* **WORK TASK**: Say how many lines in the records contain the string "place". Nothing but the number should be given.

* **EXTRACTED DATA**:
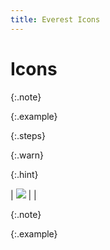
 ```yaml
---
title: Everest Icons
---
```


# Icons


{:.note}



{:.example}



{:.steps}



{:.warn}



{:.hint}



| ![]({{site.pos_baseurl}}/img/lens.gif) |  |



{:.note}



{:.example}

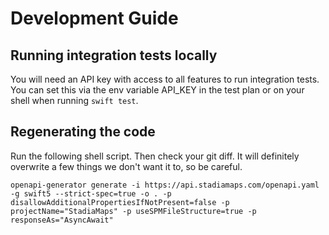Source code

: # Development Guide

## Running integration tests locally

You will need an API key with access to all features to run integration tests. You can set this via the env variable
API_KEY in the test plan or on your shell when running `swift test`.

## Regenerating the code

Run the following shell script. Then check your git diff. It will definitely overwrite a few things we don't want
it to, so be careful.
 
```shell
openapi-generator generate -i https://api.stadiamaps.com/openapi.yaml -g swift5 --strict-spec=true -o . -p disallowAdditionalPropertiesIfNotPresent=false -p projectName="StadiaMaps" -p useSPMFileStructure=true -p responseAs="AsyncAwait"
```
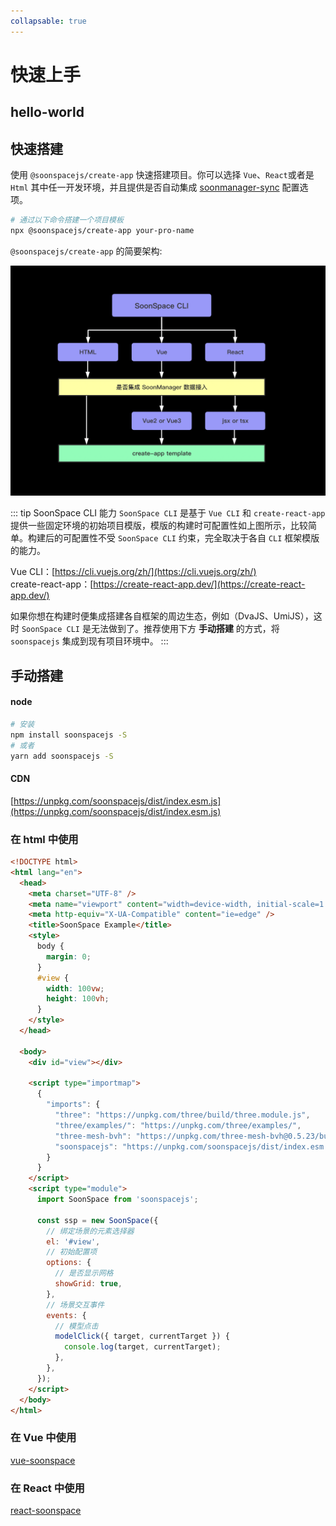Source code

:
 ```yaml
---
collapsable: true
---
```


# 快速上手

## hello-world

<Docs-Iframe src="start/helloWorld.html" />

## 快速搭建

使用 `@soonspacejs/create-app` 快速搭建项目。你可以选择 `Vue`、`React`或者是 `Html` 其中任一开发环境，并且提供是否自动集成 [soonmanager-sync](../plugin/soonmanager-sync.html) 配置选项。

```sh
# 通过以下命令搭建一个项目模板
npx @soonspacejs/create-app your-pro-name
```

`@soonspacejs/create-app` 的简要架构:

![create-app](./img/create-app.jpg)

::: tip SoonSpace CLI 能力
`SoonSpace CLI` 是基于 `Vue CLI` 和 `create-react-app` 提供一些固定环境的初始项目模版，模版的构建时可配置性如上图所示，比较简单。构建后的可配置性不受 `SoonSpace CLI` 约束，完全取决于各自 `CLI` 框架模版的能力。
<br>

Vue CLI：[https://cli.vuejs.org/zh/](https://cli.vuejs.org/zh/)
<br>
create-react-app：[https://create-react-app.dev/](https://create-react-app.dev/)
<br>

如果你想在构建时便集成搭建各自框架的周边生态，例如（DvaJS、UmiJS），这时 `SoonSpace CLI` 是无法做到了。推荐使用下方 **手动搭建** 的方式，将 `soonspacejs` 集成到现有项目环境中。
:::

## 手动搭建

#### node

```bash
# 安装
npm install soonspacejs -S
# 或者
yarn add soonspacejs -S
```

#### CDN

[https://unpkg.com/soonspacejs/dist/index.esm.js](https://unpkg.com/soonspacejs/dist/index.esm.js)

### 在 html 中使用

```html
<!DOCTYPE html>
<html lang="en">
  <head>
    <meta charset="UTF-8" />
    <meta name="viewport" content="width=device-width, initial-scale=1.0" />
    <meta http-equiv="X-UA-Compatible" content="ie=edge" />
    <title>SoonSpace Example</title>
    <style>
      body {
        margin: 0;
      }
      #view {
        width: 100vw;
        height: 100vh;
      }
    </style>
  </head>

  <body>
    <div id="view"></div>

    <script type="importmap">
      {
        "imports": {
          "three": "https://unpkg.com/three/build/three.module.js",
          "three/examples/": "https://unpkg.com/three/examples/",
          "three-mesh-bvh": "https://unpkg.com/three-mesh-bvh@0.5.23/build/index.module.js",
          "soonspacejs": "https://unpkg.com/soonspacejs/dist/index.esm.js"
        }
      }
    </script>
    <script type="module">
      import SoonSpace from 'soonspacejs';

      const ssp = new SoonSpace({
        // 绑定场景的元素选择器
        el: '#view',
        // 初始配置项
        options: {
          // 是否显示网格
          showGrid: true,
        },
        // 场景交互事件
        events: {
          // 模型点击
          modelClick({ target, currentTarget }) {
            console.log(target, currentTarget);
          },
        },
      });
    </script>
  </body>
</html>
```

### 在 Vue 中使用

[vue-soonspace](../plugin/vue-soonspace.html)

### 在 React 中使用

[react-soonspace](../plugin/react-soonspace.html)
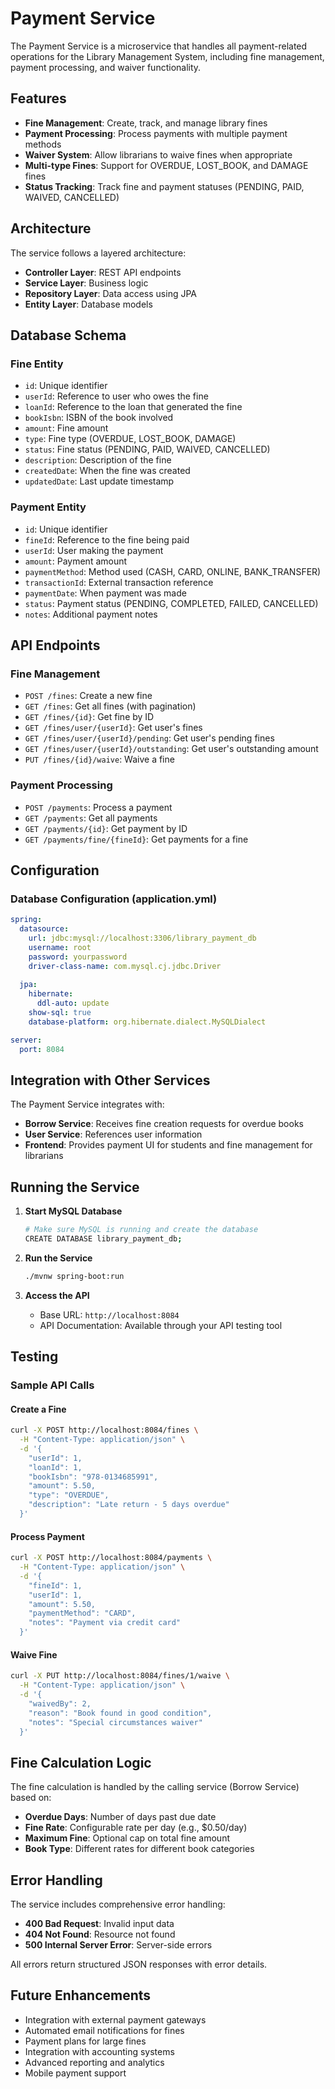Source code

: # Payment Service

The Payment Service is a microservice that handles all payment-related operations for the Library Management System, including fine management, payment processing, and waiver functionality.

## Features

- **Fine Management**: Create, track, and manage library fines
- **Payment Processing**: Process payments with multiple payment methods
- **Waiver System**: Allow librarians to waive fines when appropriate
- **Multi-type Fines**: Support for OVERDUE, LOST_BOOK, and DAMAGE fines
- **Status Tracking**: Track fine and payment statuses (PENDING, PAID, WAIVED, CANCELLED)

## Architecture

The service follows a layered architecture:
- **Controller Layer**: REST API endpoints
- **Service Layer**: Business logic
- **Repository Layer**: Data access using JPA
- **Entity Layer**: Database models

## Database Schema

### Fine Entity
- `id`: Unique identifier
- `userId`: Reference to user who owes the fine
- `loanId`: Reference to the loan that generated the fine
- `bookIsbn`: ISBN of the book involved
- `amount`: Fine amount
- `type`: Fine type (OVERDUE, LOST_BOOK, DAMAGE)
- `status`: Fine status (PENDING, PAID, WAIVED, CANCELLED)
- `description`: Description of the fine
- `createdDate`: When the fine was created
- `updatedDate`: Last update timestamp

### Payment Entity
- `id`: Unique identifier
- `fineId`: Reference to the fine being paid
- `userId`: User making the payment
- `amount`: Payment amount
- `paymentMethod`: Method used (CASH, CARD, ONLINE, BANK_TRANSFER)
- `transactionId`: External transaction reference
- `paymentDate`: When payment was made
- `status`: Payment status (PENDING, COMPLETED, FAILED, CANCELLED)
- `notes`: Additional payment notes

## API Endpoints

### Fine Management
- `POST /fines`: Create a new fine
- `GET /fines`: Get all fines (with pagination)
- `GET /fines/{id}`: Get fine by ID
- `GET /fines/user/{userId}`: Get user's fines
- `GET /fines/user/{userId}/pending`: Get user's pending fines
- `GET /fines/user/{userId}/outstanding`: Get user's outstanding amount
- `PUT /fines/{id}/waive`: Waive a fine

### Payment Processing
- `POST /payments`: Process a payment
- `GET /payments`: Get all payments
- `GET /payments/{id}`: Get payment by ID
- `GET /payments/fine/{fineId}`: Get payments for a fine

## Configuration

### Database Configuration (application.yml)
```yaml
spring:
  datasource:
    url: jdbc:mysql://localhost:3306/library_payment_db
    username: root
    password: yourpassword
    driver-class-name: com.mysql.cj.jdbc.Driver
  
  jpa:
    hibernate:
      ddl-auto: update
    show-sql: true
    database-platform: org.hibernate.dialect.MySQLDialect

server:
  port: 8084
```

## Integration with Other Services

The Payment Service integrates with:
- **Borrow Service**: Receives fine creation requests for overdue books
- **User Service**: References user information
- **Frontend**: Provides payment UI for students and fine management for librarians

## Running the Service

1. **Start MySQL Database**
   ```bash
   # Make sure MySQL is running and create the database
   CREATE DATABASE library_payment_db;
   ```

2. **Run the Service**
   ```bash
   ./mvnw spring-boot:run
   ```

3. **Access the API**
   - Base URL: `http://localhost:8084`
   - API Documentation: Available through your API testing tool

## Testing

### Sample API Calls

#### Create a Fine
```bash
curl -X POST http://localhost:8084/fines \
  -H "Content-Type: application/json" \
  -d '{
    "userId": 1,
    "loanId": 1,
    "bookIsbn": "978-0134685991",
    "amount": 5.50,
    "type": "OVERDUE",
    "description": "Late return - 5 days overdue"
  }'
```

#### Process Payment
```bash
curl -X POST http://localhost:8084/payments \
  -H "Content-Type: application/json" \
  -d '{
    "fineId": 1,
    "userId": 1,
    "amount": 5.50,
    "paymentMethod": "CARD",
    "notes": "Payment via credit card"
  }'
```

#### Waive Fine
```bash
curl -X PUT http://localhost:8084/fines/1/waive \
  -H "Content-Type: application/json" \
  -d '{
    "waivedBy": 2,
    "reason": "Book found in good condition",
    "notes": "Special circumstances waiver"
  }'
```

## Fine Calculation Logic

The fine calculation is handled by the calling service (Borrow Service) based on:
- **Overdue Days**: Number of days past due date
- **Fine Rate**: Configurable rate per day (e.g., $0.50/day)
- **Maximum Fine**: Optional cap on total fine amount
- **Book Type**: Different rates for different book categories

## Error Handling

The service includes comprehensive error handling:
- **400 Bad Request**: Invalid input data
- **404 Not Found**: Resource not found
- **500 Internal Server Error**: Server-side errors

All errors return structured JSON responses with error details.

## Future Enhancements

- Integration with external payment gateways
- Automated email notifications for fines
- Payment plans for large fines
- Integration with accounting systems
- Advanced reporting and analytics
- Mobile payment support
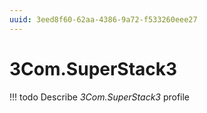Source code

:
 ```yaml
---
uuid: 3eed8f60-62aa-4386-9a72-f533260eee27
---
```



# 3Com.SuperStack3


<!-- prettier-ignore -->
!!! todo
    Describe *3Com.SuperStack3* profile

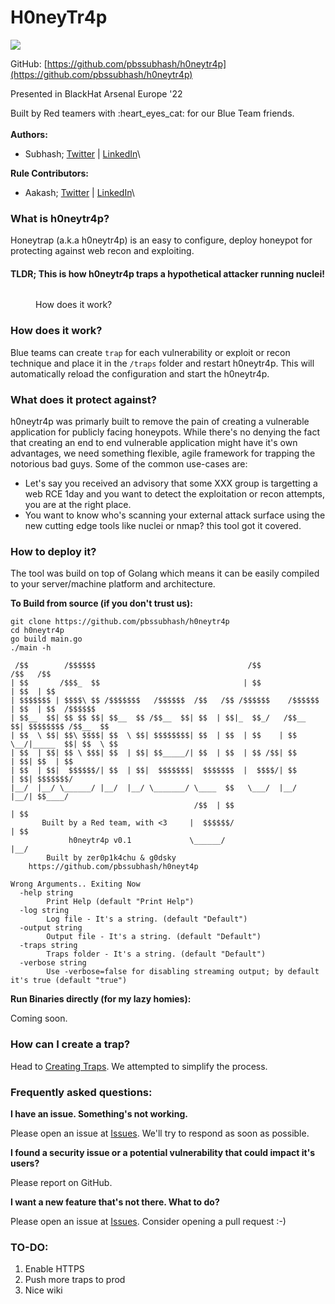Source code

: # H0neyTr4p

![](https://github.com/pbssubhash/h0neytr4p/blob/main/logo.png?raw=true)

GitHub: [https://github.com/pbssubhash/h0neytr4p](https://github.com/pbssubhash/h0neytr4p)

Presented in BlackHat Arsenal Europe '22&#x20;

Built by Red teamers with :heart\_eyes\_cat: for our Blue Team friends.\
\
**Authors:**

* Subhash; [Twitter](https://twitter.com/pbssubhash) | [LinkedIn](https://in.linkedin.com/in/pbssubhash)\


**Rule Contributors:**

* Aakash; [Twitter](https://twitter.com/me\_godsky) | [LinkedIn](https://in.linkedin.com/in/aakashmadaan13)\


### What is h0neytr4p?

Honeytrap (a.k.a h0neytr4p) is an easy to configure, deploy honeypot for protecting against web recon and exploiting.

#### TLDR; This is how h0neytr4p traps a hypothetical attacker running nuclei!

<figure><img src="https://img.youtube.com/vi/QCrLsj_Wfl8/0.jpg" alt=""><figcaption><p>How does it work?</p></figcaption></figure>

### How does it work?

Blue teams can create `trap` for each vulnerability or exploit or recon technique and place it in the `/traps` folder and restart h0neytr4p. This will automatically reload the configuration and start the h0neytr4p.

### What does it protect against?

h0neytr4p was primarly built to remove the pain of creating a vulnerable application for publicly facing honeypots. While there's no denying the fact that creating an end to end vulnerable application might have it's own advantages, we need something flexible, agile framework for trapping the notorious bad guys. Some of the common use-cases are:

* Let's say you received an advisory that some XXX group is targetting a web RCE 1day and you want to detect the exploitation or recon attempts, you are at the right place.
* You want to know who's scanning your external attack surface using the new cutting edge tools like nuclei or nmap? this tool got it covered.

### How to deploy it?

The tool was build on top of Golang which means it can be easily compiled to your server/machine platform and architecture.

**To Build from source (if you don't trust us):**

```
git clone https://github.com/pbssubhash/h0neytr4p
cd h0neytr4p
go build main.go
./main -h

 /$$        /$$$$$$                                  /$$               /$$   /$$
| $$       /$$$_  $$                                | $$              | $$  | $$
| $$$$$$$ | $$$$\ $$ /$$$$$$$   /$$$$$$  /$$   /$$ /$$$$$$    /$$$$$$ | $$  | $$  /$$$$$$
| $$__  $$| $$ $$ $$| $$__  $$ /$$__  $$| $$  | $$|_  $$_/   /$$__  $$| $$$$$$$$ /$$__  $$
| $$  \ $$| $$\ $$$$| $$  \ $$| $$$$$$$$| $$  | $$  | $$    | $$  \__/|_____  $$| $$  \ $$
| $$  | $$| $$ \ $$$| $$  | $$| $$_____/| $$  | $$  | $$ /$$| $$            | $$| $$  | $$
| $$  | $$|  $$$$$$/| $$  | $$|  $$$$$$$|  $$$$$$$  |  $$$$/| $$            | $$| $$$$$$$/
|__/  |__/ \______/ |__/  |__/ \_______/ \____  $$   \___/  |__/            |__/| $$____/
                                         /$$  | $$                              | $$
       Built by a Red team, with <3     |  $$$$$$/                              | $$
             h0neytr4p v0.1             \______/                               |__/
        Built by zer0p1k4chu & g0dsky
    https://github.com/pbssubhash/h0neyt4p

Wrong Arguments.. Exiting Now
  -help string
        Print Help (default "Print Help")
  -log string
        Log file - It's a string. (default "Default")
  -output string
        Output file - It's a string. (default "Default")
  -traps string
        Traps folder - It's a string. (default "Default")
  -verbose string
        Use -verbose=false for disabling streaming output; by default it's true (default "true")
```

**Run Binaries directly (for my lazy homies):**

Coming soon.

### How can I create a trap?

Head to [Creating Traps](https://github.com/pbssubhash/h0neytr4p/blob/main/docs/Creating-Traps.md). We attempted to simplify the process.

### Frequently asked questions:

**I have an issue. Something's not working.**

Please open an issue at [Issues](https://github.com/pbssubhash/h0neytr4p/issues/new). We'll try to respond as soon as possible.

**I found a security issue or a potential vulnerability that could impact it's users?**

Please report on GitHub.

**I want a new feature that's not there. What to do?**

Please open an issue at [Issues](https://github.com/pbssubhash/h0neytr4p/issues/new). Consider opening a pull request :-)

### TO-DO:

1. Enable HTTPS
2. Push more traps to prod
3. Nice wiki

* **ANSWER SPACE**: 2